↓↓↓

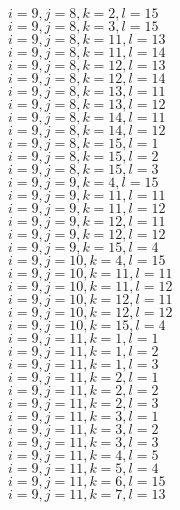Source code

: \documentclass[14pt]{article}
\begin{document}
    $i=9,j=8,k=2,l=15 $ \\ 
    $i=9,j=8,k=3,l=15 $ \\ 
    $i=9,j=8,k=11,l=13 $ \\ 
    $i=9,j=8,k=11,l=14 $ \\ 
    $i=9,j=8,k=12,l=13 $ \\ 
    $i=9,j=8,k=12,l=14 $ \\ 
    $i=9,j=8,k=13,l=11 $ \\ 
    $i=9,j=8,k=13,l=12 $ \\ 
    $i=9,j=8,k=14,l=11 $ \\ 
    $i=9,j=8,k=14,l=12 $ \\ 
    $i=9,j=8,k=15,l=1 $ \\ 
    $i=9,j=8,k=15,l=2 $ \\ 
    $i=9,j=8,k=15,l=3 $ \\ 
    $i=9,j=9,k=4,l=15 $ \\ 
    $i=9,j=9,k=11,l=11 $ \\ 
    $i=9,j=9,k=11,l=12 $ \\ 
    $i=9,j=9,k=12,l=11 $ \\ 
    $i=9,j=9,k=12,l=12 $ \\ 
    $i=9,j=9,k=15,l=4 $ \\ 
    $i=9,j=10,k=4,l=15 $ \\ 
    $i=9,j=10,k=11,l=11 $ \\ 
    $i=9,j=10,k=11,l=12 $ \\ 
    $i=9,j=10,k=12,l=11 $ \\ 
    $i=9,j=10,k=12,l=12 $ \\ 
    $i=9,j=10,k=15,l=4 $ \\ 
    $i=9,j=11,k=1,l=1 $ \\ 
    $i=9,j=11,k=1,l=2 $ \\ 
    $i=9,j=11,k=1,l=3 $ \\ 
    $i=9,j=11,k=2,l=1 $ \\ 
    $i=9,j=11,k=2,l=2 $ \\ 
    $i=9,j=11,k=2,l=3 $ \\ 
    $i=9,j=11,k=3,l=1 $ \\ 
    $i=9,j=11,k=3,l=2 $ \\ 
    $i=9,j=11,k=3,l=3 $ \\ 
    $i=9,j=11,k=4,l=5 $ \\ 
    $i=9,j=11,k=5,l=4 $ \\ 
    $i=9,j=11,k=6,l=15 $ \\ 
    $i=9,j=11,k=7,l=13 $ \\ 
\end{document}
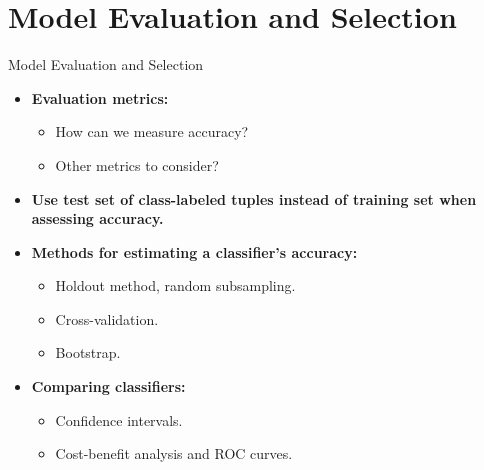 \section{Model Evaluation and Selection}

\begin{frame}{Model Evaluation and Selection}
  \begin{itemize}
  \item \textbf{Evaluation metrics:}
    \begin{itemize}
    \item How can we measure accuracy?
    \item Other metrics to consider?
    \end{itemize}
  \item \textbf{Use {\color{airforceblue}test} set of class-labeled tuples instead of training set when assessing accuracy.}
  \item \textbf{Methods for estimating a classifier's accuracy:}
    \begin{itemize}
    \item Holdout method, random subsampling.
    \item Cross-validation.
    \item Bootstrap.
    \end{itemize}
  \item \textbf{Comparing classifiers:}
    \begin{itemize}
    \item Confidence intervals.
    \item Cost-benefit analysis and ROC curves.
    \end{itemize}
  \end{itemize}
\end{frame}

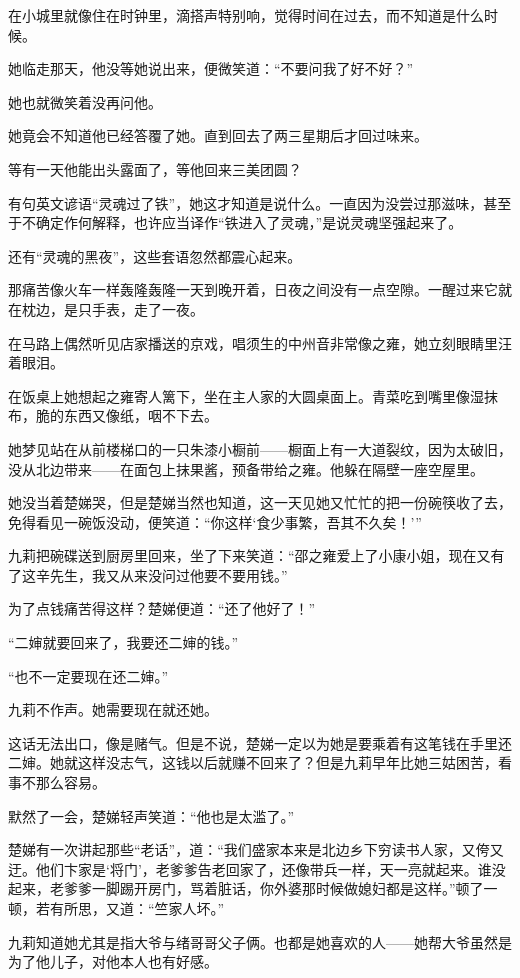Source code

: \par 在小城里就像住在时钟里，滴搭声特别响，觉得时间在过去，而不知道是什么时候。
\par 她临走那天，他没等她说出来，便微笑道：“不要问我了好不好？”
\par 她也就微笑着没再问他。
\par 她竟会不知道他已经答覆了她。直到回去了两三星期后才回过味来。
\par 等有一天他能出头露面了，等他回来三美团圆？
\par 有句英文谚语“灵魂过了铁”，她这才知道是说什么。一直因为没尝过那滋味，甚至于不确定作何解释，也许应当译作“铁进入了灵魂，”是说灵魂坚强起来了。
\par 还有“灵魂的黑夜”，这些套语忽然都震心起来。
\par 那痛苦像火车一样轰隆轰隆一天到晚开着，日夜之间没有一点空隙。一醒过来它就在枕边，是只手表，走了一夜。
\par 在马路上偶然听见店家播送的京戏，唱须生的中州音非常像之雍，她立刻眼睛里汪着眼泪。
\par 在饭桌上她想起之雍寄人篱下，坐在主人家的大圆桌面上。青菜吃到嘴里像湿抹布，脆的东西又像纸，咽不下去。
\par 她梦见站在从前楼梯口的一只朱漆小橱前——橱面上有一大道裂纹，因为太破旧，没从北边带来——在面包上抹果酱，预备带给之雍。他躲在隔壁一座空屋里。
\par 她没当着楚娣哭，但是楚娣当然也知道，这一天见她又忙忙的把一份碗筷收了去，免得看见一碗饭没动，便笑道：“你这样‘食少事繁，吾其不久矣！'”
\par 九莉把碗碟送到厨房里回来，坐了下来笑道：“邵之雍爱上了小康小姐，现在又有了这辛先生，我又从来没问过他要不要用钱。”
\par 为了点钱痛苦得这样？楚娣便道：“还了他好了！”
\par “二婶就要回来了，我要还二婶的钱。”
\par “也不一定要现在还二婶。”
\par 九莉不作声。她需要现在就还她。
\par 这话无法出口，像是赌气。但是不说，楚娣一定以为她是要乘着有这笔钱在手里还二婶。她就这样没志气，这钱以后就赚不回来了？但是九莉早年比她三姑困苦，看事不那么容易。
\par 默然了一会，楚娣轻声笑道：“他也是太滥了。”
\par 楚娣有一次讲起那些“老话”，道：“我们盛家本来是北边乡下穷读书人家，又侉又迂。他们卞家是‘将门’，老爹爹告老回家了，还像带兵一样，天一亮就起来。谁没起来，老爹爹一脚踢开房门，骂着脏话，你外婆那时候做媳妇都是这样。”顿了一顿，若有所思，又道：“竺家人坏。”
\par 九莉知道她尤其是指大爷与绪哥哥父子俩。也都是她喜欢的人——她帮大爷虽然是为了他儿子，对他本人也有好感。
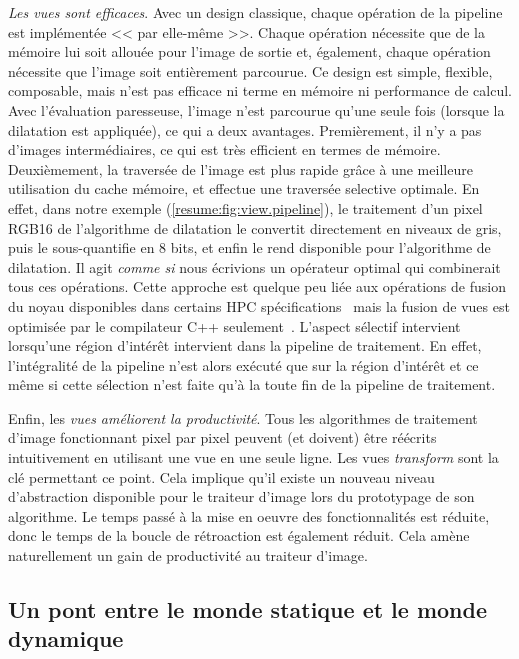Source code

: \emph{Les vues sont efficaces}. Avec un design classique, chaque opération de la pipeline est implémentée << par
elle-même >>. Chaque opération nécessite que de la mémoire lui soit allouée pour l'image de sortie et, également, chaque
opération nécessite que l'image soit entièrement parcourue. Ce design est simple, flexible, composable, mais n'est pas
efficace ni terme en mémoire ni performance de calcul. Avec l'évaluation paresseuse, l'image n'est parcourue qu'une
seule fois (lorsque la dilatation est appliquée), ce qui a deux avantages. Premièrement, il n'y a pas d'images
intermédiaires, ce qui est très efficient en termes de mémoire. Deuxièmement, la traversée de l'image est plus rapide
grâce à une meilleure utilisation du cache mémoire, et effectue une traversée selective optimale. En effet, dans notre
exemple (\cref{resume:fig:view.pipeline}), le traitement d'un pixel RGB16 de l'algorithme de dilatation le convertit
directement en niveaux de gris, puis le sous-quantifie en 8 bits, et enfin le rend disponible pour l'algorithme de
dilatation. Il agit \emph{comme si} nous écrivions un opérateur optimal qui combinerait tous ces opérations. Cette
approche est quelque peu liée aux opérations de fusion du noyau disponibles dans certains HPC
spécifications~\parencite{openvx.2019} mais la fusion de vues est optimisée par le compilateur C++
seulement~\parencite{brown.2018.ranges}. L'aspect sélectif intervient lorsqu'une région d'intérêt intervient dans la
pipeline de traitement. En effet, l'intégralité de la pipeline n'est alors exécuté que sur la région d'intérêt et ce
même si cette sélection n'est faite qu'à la toute fin de la pipeline de traitement.

Enfin, les \emph{vues améliorent la productivité}. Tous les algorithmes de traitement d'image fonctionnant pixel par
pixel peuvent (et doivent) être réécrits intuitivement en utilisant une vue en une seule ligne. Les vues
\emph{transform} sont la clé permettant ce point. Cela implique qu'il existe un nouveau niveau d'abstraction disponible
pour le traiteur d'image lors du prototypage de son algorithme. Le temps passé à la mise en oeuvre des fonctionnalités
est réduite, donc le temps de la boucle de rétroaction est également réduit. Cela amène naturellement un gain de
productivité au traiteur d'image.


\subsection*{Un pont entre le monde statique et le monde dynamique}


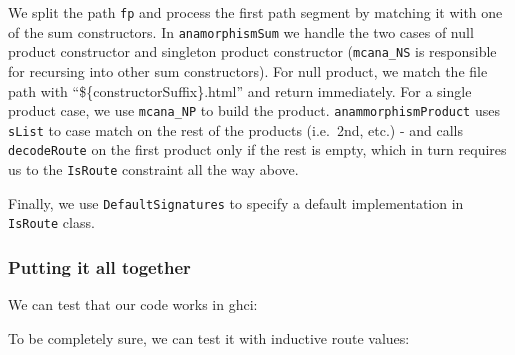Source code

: We split the path \texttt{fp} and process the first path segment by
matching it with one of the sum constructors. In \texttt{anamorphismSum}
we handle the two cases of null product constructor and singleton
product constructor (\texttt{mcana\_NS} is responsible for recursing
into other sum constructors). For null product, we match the file path
with ``\$\{constructorSuffix\}.html'' and return immediately. For a
single product case, we use \texttt{mcana\_NP} to build the product.
\texttt{anammorphismProduct} uses \texttt{sList} to case match on the
rest of the products (i.e.~2nd, etc.) - and calls \texttt{decodeRoute}
on the first product only if the rest is empty, which in turn requires
us to the \texttt{IsRoute} constraint all the way above.

Finally, we use \texttt{DefaultSignatures} to specify a default
implementation in \texttt{IsRoute} class.

\hypertarget{putting-it-all-together}{%
\subsubsection{Putting it all together}\label{putting-it-all-together}}

We can test that our code works in ghci:

\begin{Shaded}
\begin{Highlighting}[]
\OperatorTok{\textgreater{}}   
\OperatorTok{\textgreater{}}
\OperatorTok{\textgreater{}} \OperatorTok{$}
 
\end{Highlighting}
\end{Shaded}

To be completely sure, we can test it with inductive route values:

\begin{Shaded}
\begin{Highlighting}[]
\OperatorTok{\textgreater{}}\OperatorTok{$}  \OperatorTok{$}  
\OperatorTok{\textgreater{}} 
\NormalTok{ (}\NormalTok{ (} \NormalTok{))}
\OperatorTok{\textgreater{}} 
\end{Highlighting}
\end{Shaded}


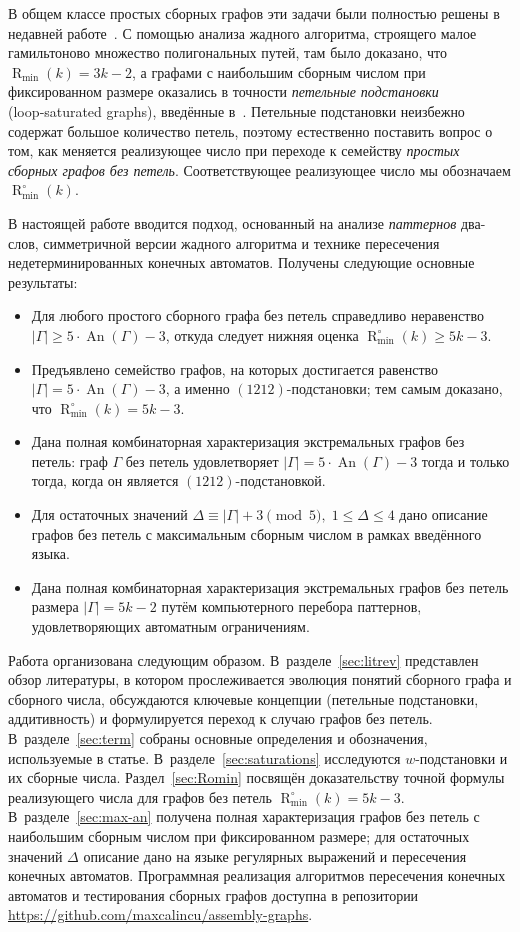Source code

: \documentclass{article}
\theoremstyle{definition}
\newcommand{\An}{\operatorname{An}}
\newcommand{\D}{\Delta}
\newcommand{\Rmin}{\operatorname{R}_{\min}}
\newcommand{\Romin}{\operatorname{R}_{\min}^\circ}
\begin{document}
В общем классе простых сборных графов эти задачи были полностью решены в недавней работе~\cite{MaksaevPreprint}. С помощью анализа жадного алгоритма, строящего малое гамильтоново множество полигональных путей, там было доказано, что $\Rmin(k)=3k-2$, а графами с наибольшим сборным числом при фиксированном размере оказались в точности \emph{петельные подстановки} (loop‑saturated graphs), введённые в~\cite{Muche2012}. Петельные подстановки неизбежно содержат большое количество петель, поэтому естественно поставить вопрос о том, как меняется реализующее число при переходе к семейству \emph{простых сборных графов без петель}. Соответствующее реализующее число мы обозначаем $\Romin(k)$.

В настоящей работе вводится подход, основанный на анализе \emph{паттернов} два-слов, симметричной версии жадного алгоритма и технике пересечения недетерминированных конечных автоматов. Получены следующие основные результаты:
\begin{itemize}
    \item Для любого простого сборного графа без петель справедливо неравенство $|\Gamma|\ge 5\cdot\An(\Gamma)-3$, откуда следует нижняя оценка $\Romin(k)\ge 5k-3$.
    \item Предъявлено семейство графов, на которых достигается равенство $|\Gamma|=5\cdot\An(\Gamma)-3$, а именно $(1212)$-подстановки; тем самым доказано, что $\Romin(k)=5k-3$.
    \item Дана полная комбинаторная характеризация экстремальных графов без петель: граф $\Gamma$ без петель удовлетворяет $|\Gamma|=5\cdot\An(\Gamma)-3$ тогда и только тогда, когда он является $(1212)$-подстановкой.
    \item Для остаточных значений $\D\equiv|\Gamma|+3\pmod{5},\; 1 \leq\D \leq 4$ дано описание графов без петель с максимальным сборным числом в рамках введённого языка.
    \item Дана полная комбинаторная характеризация экстремальных графов без петель размера $|\Gamma| = 5k - 2$ путём компьютерного перебора паттернов, удовлетворяющих автоматным ограничениям.
\end{itemize}

Работа организована следующим образом. В~разделе~\ref{sec:litrev} представлен обзор литературы, в котором прослеживается эволюция понятий сборного графа и сборного числа, обсуждаются ключевые концепции (петельные подстановки, аддитивность) и формулируется переход к случаю графов без петель. В~разделе~\ref{sec:term} собраны основные определения и обозначения, используемые в статье. В~разделе~\ref{sec:saturations} исследуются $w$-подстановки и их сборные числа. Раздел~\ref{sec:Romin} посвящён доказательству точной формулы реализующего числа для графов без петель $\Romin(k)=5k-3$. В~разделе~\ref{sec:max-an} получена полная характеризация графов без петель с наибольшим сборным числом при фиксированном размере; для остаточных значений $\D$ описание дано на языке регулярных выражений и пересечения конечных автоматов. Программная реализация алгоритмов пересечения конечных автоматов и тестирования сборных графов доступна в репозитории \url{https://github.com/maxcalincu/assembly-graphs}.
\end{document}
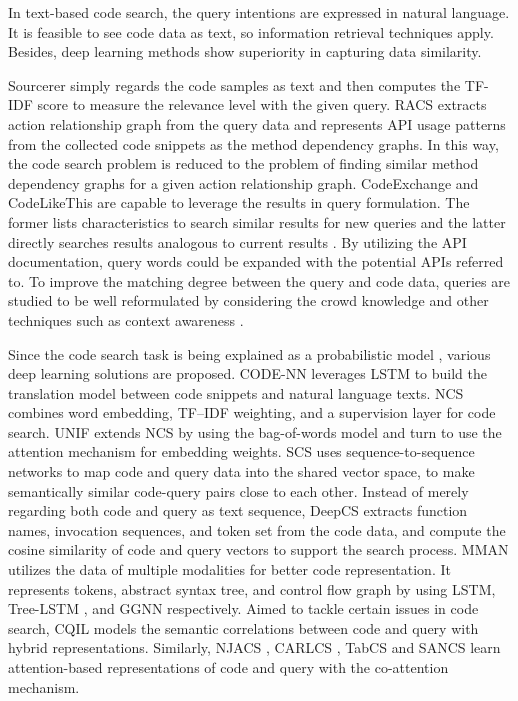 \documentclass[conference]{IEEEtran}
\begin{document}
In text-based code search, the query intentions are expressed in natural language. It is feasible to see code data as text, so information retrieval techniques apply. Besides, deep learning methods show superiority in capturing data similarity.

Sourcerer \cite{Linstead2008SourcererMA} simply regards the code samples as text and then computes the TF-IDF \cite{Haiduc2013AutomaticQR} score to measure the relevance level with the given query. RACS \cite{Li2016RelationshipawareCS} extracts action relationship graph from the query data and represents API usage patterns from the collected code snippets as the method dependency graphs. In this way, the code search problem is reduced to the problem of finding similar method dependency graphs for a given action relationship graph. CodeExchange and CodeLikeThis are capable to leverage the results in query formulation. The former lists characteristics to search similar results for new queries and the latter directly searches results analogous to current results \cite{Martie2017UnderstandingTI}. By utilizing the API documentation, query words could be expanded \cite{Lv2015CodeHowEC,Zhang2018ExpandingQF} with the potential APIs referred to. To improve the matching degree between the query and code data, queries are studied to be well reformulated by considering the crowd knowledge and other techniques such as context awareness \cite{Sirres2017AugmentingAS,Rahman2018EffectiveRO,Rahman2019AutomaticQR,Huang2019EnhanceCS}.

Since the code search task is being explained as a probabilistic model \cite{Allamanis2015BimodalMO}, various deep learning solutions are proposed. CODE-NN \cite{Iyer2016SummarizingSC} leverages LSTM to build the translation model between code snippets and natural language texts. NCS \cite{Sachdev2018RetrievalOS} combines word embedding, TF–IDF weighting, and a supervision layer for code search. UNIF \cite{Cambronero2019WhenDL} extends NCS by using the bag-of-words model and turn to use the attention mechanism for embedding weights. SCS \cite{Husain_2018,GitHub_Blog_2018} uses sequence-to-sequence networks to map code and query data into the shared vector space, to make semantically similar code-query pairs close to each other. Instead of merely regarding both code and query as text sequence, DeepCS \cite{Gu2018DeepCS} extracts function names, invocation sequences, and token set from the code data, and compute the cosine similarity of code and query vectors to support the search process. MMAN \cite{Wan2019MultimodalAN} utilizes the data of multiple modalities for better code representation. It represents tokens, abstract syntax tree, and control flow graph by using LSTM, Tree-LSTM \cite{Tai2015ImprovedSR}, and GGNN \cite{Li2016GatedGS} respectively. Aimed to tackle certain issues in code search, CQIL \cite{Li2020LearningCI} models the semantic correlations between code and query with hybrid representations. Similarly, NJACS \cite{Hu2020NeuralJA}, CARLCS \cite{Shuai2020ImprovingCS}, TabCS \cite{Xu2021TwoStageAM} and SANCS \cite{Fang2021SelfAttentionNF} learn attention-based representations of code and query with the co-attention mechanism.
\end{document}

↑↑↑

▸ Task brief
Starting at the line above that holds "implémentée << par" and ending at the line that holds "elle-même >>. Chaque", transcribe each line exactly and include no other lines.

▸ Answer area
: \emph{Les vues sont efficaces}. Avec un design classique, chaque opération de la pipeline est implémentée << par
elle-même >>. Chaque opération nécessite que de la mémoire lui soit allouée pour l'image de sortie et, également, chaque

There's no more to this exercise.